The Cabinet Office today launched a new cross-government strategy to use technology more effectively.
It aims to make essential government services more "accessible and convenient" by taking advantage of mobile technology and interactive digital television.
Launched by Cabinet Office Minister, John Hutton, the strategy sets out three core themes key to the new approach to service delivery:
- Citizens and businesses centred services with greater personalisation;
- A shared service approach to release efficiencies and support customer needs; and
- Greater IT professionalism in planning, delivery, management, skills and governance.
The report sets out what the government will be doing to ensure these themes are acted upon. This includes new support programmes to increase the reliability of project delivery and supplier management, appointing a Shared Services director to "promote and drive sharing across the public sector"
It also makes a number of recommendations to promote the new customer-centric approach:
- Learning from best practice examples from the public and private sectors;
- Sytematically engage with citizens and frontline staff to understand the factors to manage change;
- Appoint “Customer Group Directors” to lead the design of services;
- Create Service Transformation Boards;
- Set out clear policies for sharing services;
- Ensure strong leadership from the top
Commenting on the new document John Hutton said: "In 1997, fewer than 16% of households had a mobile phone and fewer than one in ten used the internet.
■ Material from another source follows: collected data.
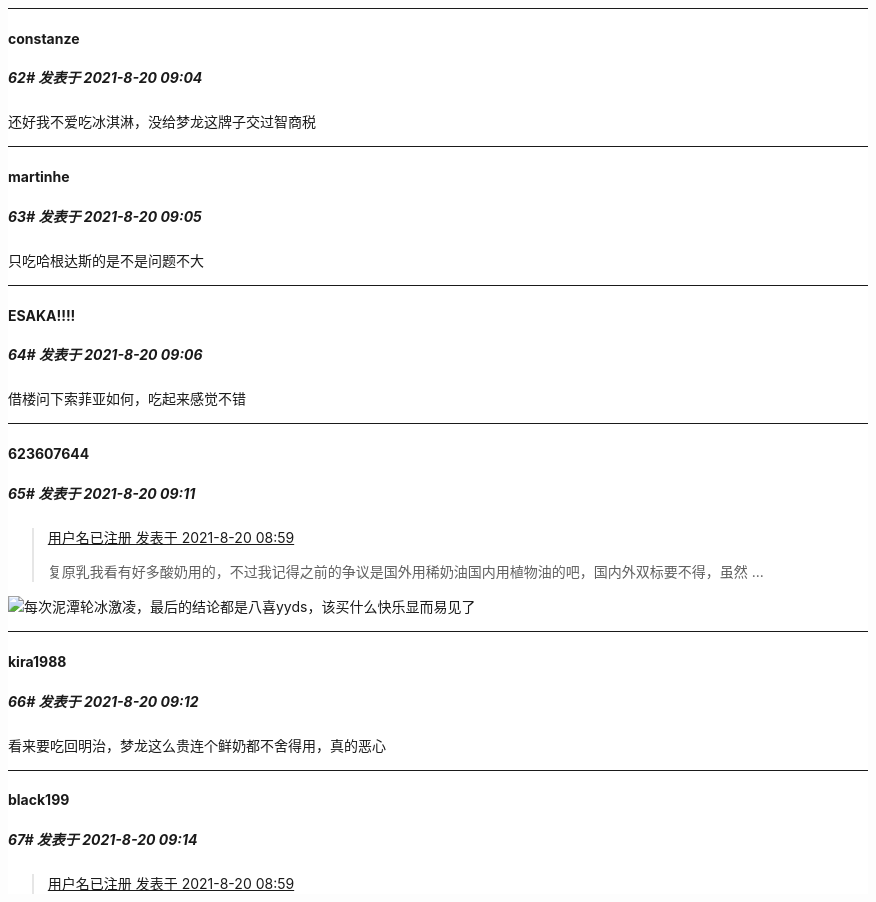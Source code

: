 
*****

####  constanze  
##### 62#       发表于 2021-8-20 09:04


还好我不爱吃冰淇淋，没给梦龙这牌子交过智商税


*****

####  martinhe  
##### 63#       发表于 2021-8-20 09:05


只吃哈根达斯的是不是问题不大


*****

####  ESAKA!!!!  
##### 64#       发表于 2021-8-20 09:06


借楼问下索菲亚如何，吃起来感觉不错


*****

####  623607644  
##### 65#       发表于 2021-8-20 09:11


<blockquote><a href="httphttps://bbs.saraba1st.com/2b/forum.php?mod=redirect&amp;goto=findpost&amp;pid=52437143&amp;ptid=2021747" target="_blank">用户名已注册 发表于 2021-8-20 08:59</a>

复原乳我看有好多酸奶用的，不过我记得之前的争议是国外用稀奶油国内用植物油的吧，国内外双标要不得，虽然 ...</blockquote>
<img src="https://static.saraba1st.com/image/smiley/face2017/037.png" referrerpolicy="no-referrer">每次泥潭轮冰激凌，最后的结论都是八喜yyds，该买什么快乐显而易见了


*****

####  kira1988  
##### 66#       发表于 2021-8-20 09:12


看来要吃回明治，梦龙这么贵连个鲜奶都不舍得用，真的恶心


*****

####  black199  
##### 67#       发表于 2021-8-20 09:14


<blockquote><a href="httphttps://bbs.saraba1st.com/2b/forum.php?mod=redirect&amp;goto=findpost&amp;pid=52437143&amp;ptid=2021747" target="_blank">用户名已注册 发表于 2021-8-20 08:59</a>
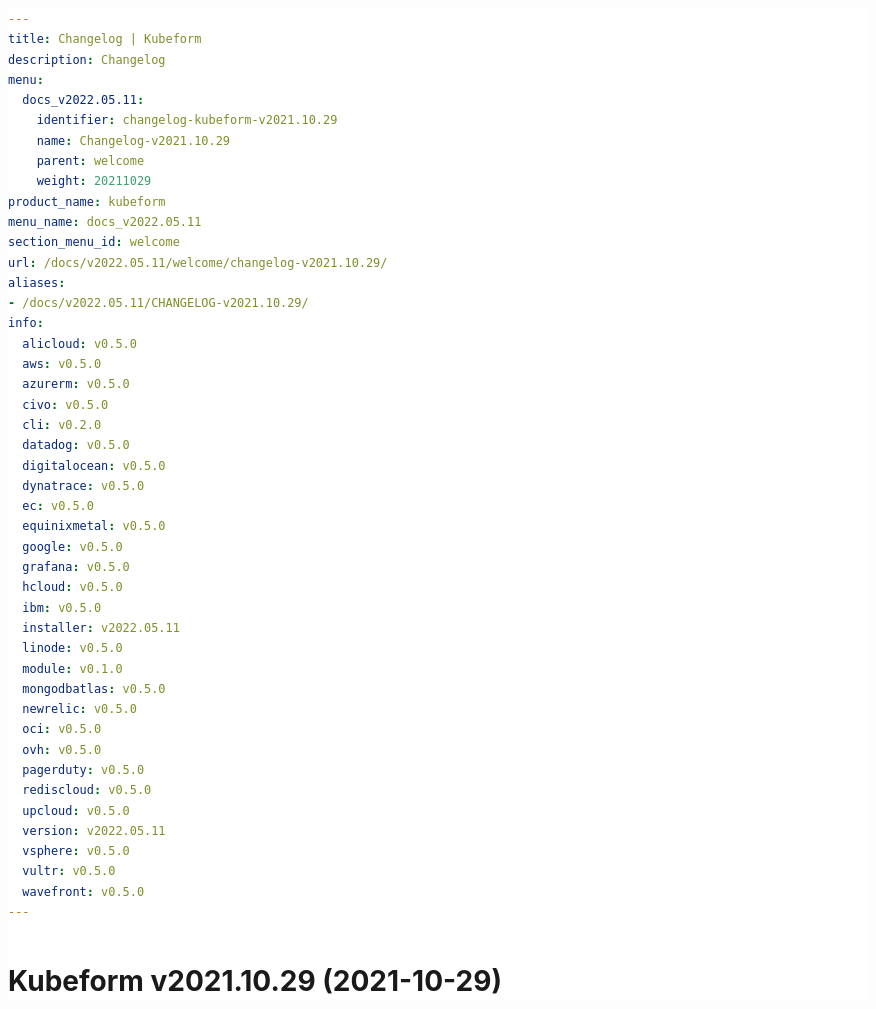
 ```yaml
---
title: Changelog | Kubeform
description: Changelog
menu:
  docs_v2022.05.11:
    identifier: changelog-kubeform-v2021.10.29
    name: Changelog-v2021.10.29
    parent: welcome
    weight: 20211029
product_name: kubeform
menu_name: docs_v2022.05.11
section_menu_id: welcome
url: /docs/v2022.05.11/welcome/changelog-v2021.10.29/
aliases:
- /docs/v2022.05.11/CHANGELOG-v2021.10.29/
info:
  alicloud: v0.5.0
  aws: v0.5.0
  azurerm: v0.5.0
  civo: v0.5.0
  cli: v0.2.0
  datadog: v0.5.0
  digitalocean: v0.5.0
  dynatrace: v0.5.0
  ec: v0.5.0
  equinixmetal: v0.5.0
  google: v0.5.0
  grafana: v0.5.0
  hcloud: v0.5.0
  ibm: v0.5.0
  installer: v2022.05.11
  linode: v0.5.0
  module: v0.1.0
  mongodbatlas: v0.5.0
  newrelic: v0.5.0
  oci: v0.5.0
  ovh: v0.5.0
  pagerduty: v0.5.0
  rediscloud: v0.5.0
  upcloud: v0.5.0
  version: v2022.05.11
  vsphere: v0.5.0
  vultr: v0.5.0
  wavefront: v0.5.0
---
```


# Kubeform v2021.10.29 (2021-10-29)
Private companies have been swift to shape their services around people's needs and lifestyles - now public services need to raise their game and offer people the levels of convenience, choice and efficiency they rightly demand.
"That is why I am publishing a cross-government strategy today to ensure government uses technology more effectively to deliver better services that are focussed on the needs of the customer."
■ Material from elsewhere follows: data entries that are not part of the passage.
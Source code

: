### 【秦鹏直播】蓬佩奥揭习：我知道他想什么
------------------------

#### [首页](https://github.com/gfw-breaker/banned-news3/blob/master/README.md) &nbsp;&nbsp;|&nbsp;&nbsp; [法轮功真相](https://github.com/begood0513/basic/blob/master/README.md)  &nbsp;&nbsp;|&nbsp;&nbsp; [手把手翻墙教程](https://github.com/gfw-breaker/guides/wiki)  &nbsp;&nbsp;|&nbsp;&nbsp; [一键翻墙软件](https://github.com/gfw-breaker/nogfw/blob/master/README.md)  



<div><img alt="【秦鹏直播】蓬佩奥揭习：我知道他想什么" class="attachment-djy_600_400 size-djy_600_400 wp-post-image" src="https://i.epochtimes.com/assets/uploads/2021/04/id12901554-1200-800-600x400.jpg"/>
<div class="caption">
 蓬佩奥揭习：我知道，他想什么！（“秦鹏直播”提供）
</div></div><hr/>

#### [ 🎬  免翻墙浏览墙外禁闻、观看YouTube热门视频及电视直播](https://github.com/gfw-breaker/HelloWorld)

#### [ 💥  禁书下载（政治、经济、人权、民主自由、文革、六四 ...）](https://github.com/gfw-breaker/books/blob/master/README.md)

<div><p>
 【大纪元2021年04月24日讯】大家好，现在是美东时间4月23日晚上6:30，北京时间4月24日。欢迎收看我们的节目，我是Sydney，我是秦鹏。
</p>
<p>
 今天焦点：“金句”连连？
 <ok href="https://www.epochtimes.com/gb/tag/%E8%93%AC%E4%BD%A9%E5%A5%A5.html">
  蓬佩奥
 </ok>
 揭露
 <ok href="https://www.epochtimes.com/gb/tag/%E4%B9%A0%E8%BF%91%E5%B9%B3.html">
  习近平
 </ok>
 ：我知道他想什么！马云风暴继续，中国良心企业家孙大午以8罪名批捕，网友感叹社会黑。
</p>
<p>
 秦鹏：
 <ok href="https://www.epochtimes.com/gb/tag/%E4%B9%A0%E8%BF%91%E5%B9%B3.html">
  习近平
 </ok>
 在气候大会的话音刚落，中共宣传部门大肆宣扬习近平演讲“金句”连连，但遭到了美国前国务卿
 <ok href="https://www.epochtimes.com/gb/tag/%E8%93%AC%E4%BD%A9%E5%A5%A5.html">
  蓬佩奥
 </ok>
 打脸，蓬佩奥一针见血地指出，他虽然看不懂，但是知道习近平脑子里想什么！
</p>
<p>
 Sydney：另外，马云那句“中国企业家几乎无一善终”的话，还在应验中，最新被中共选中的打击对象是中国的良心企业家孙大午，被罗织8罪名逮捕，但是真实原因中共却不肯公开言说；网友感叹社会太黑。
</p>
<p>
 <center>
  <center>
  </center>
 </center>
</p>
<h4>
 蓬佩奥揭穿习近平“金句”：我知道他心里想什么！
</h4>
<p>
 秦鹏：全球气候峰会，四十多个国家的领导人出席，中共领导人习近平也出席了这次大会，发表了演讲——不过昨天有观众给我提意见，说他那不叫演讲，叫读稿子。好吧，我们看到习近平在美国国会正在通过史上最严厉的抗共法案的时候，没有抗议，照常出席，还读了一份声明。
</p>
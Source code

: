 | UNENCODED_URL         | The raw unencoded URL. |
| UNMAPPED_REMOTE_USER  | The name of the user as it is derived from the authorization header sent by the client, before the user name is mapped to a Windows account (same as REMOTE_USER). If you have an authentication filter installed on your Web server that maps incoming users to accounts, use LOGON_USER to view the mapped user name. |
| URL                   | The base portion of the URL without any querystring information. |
He added: "We will also increase value for money for taxpayers by transforming the way public services join up back office services such as HR, IT and Finance. Through innovative use of technology we can save money and deliver faster and better services for people."
Ian Watmore, Head of the e-Government Unit and Chief Government CIO also said: "I want to ensure every IT professional in government has the right skills and support to make this happen. This is about designing systems around the public's needs, using technology to deliver policy at the front line and breaking down barriers to enable us to share case information."
The Government will produce plans by the end of the financial year on how it intends to take forward the strategy.
This paper follows the launch yesterday of the Office of the Deputy Prime Minister's Social Exclusion Unit (SEU) report Inclusion through Innovation: Tackling Social Exclusion Through New Technologies, which outlined how government can use mobile phones and data-sharing to better connect with socially excluded citizens.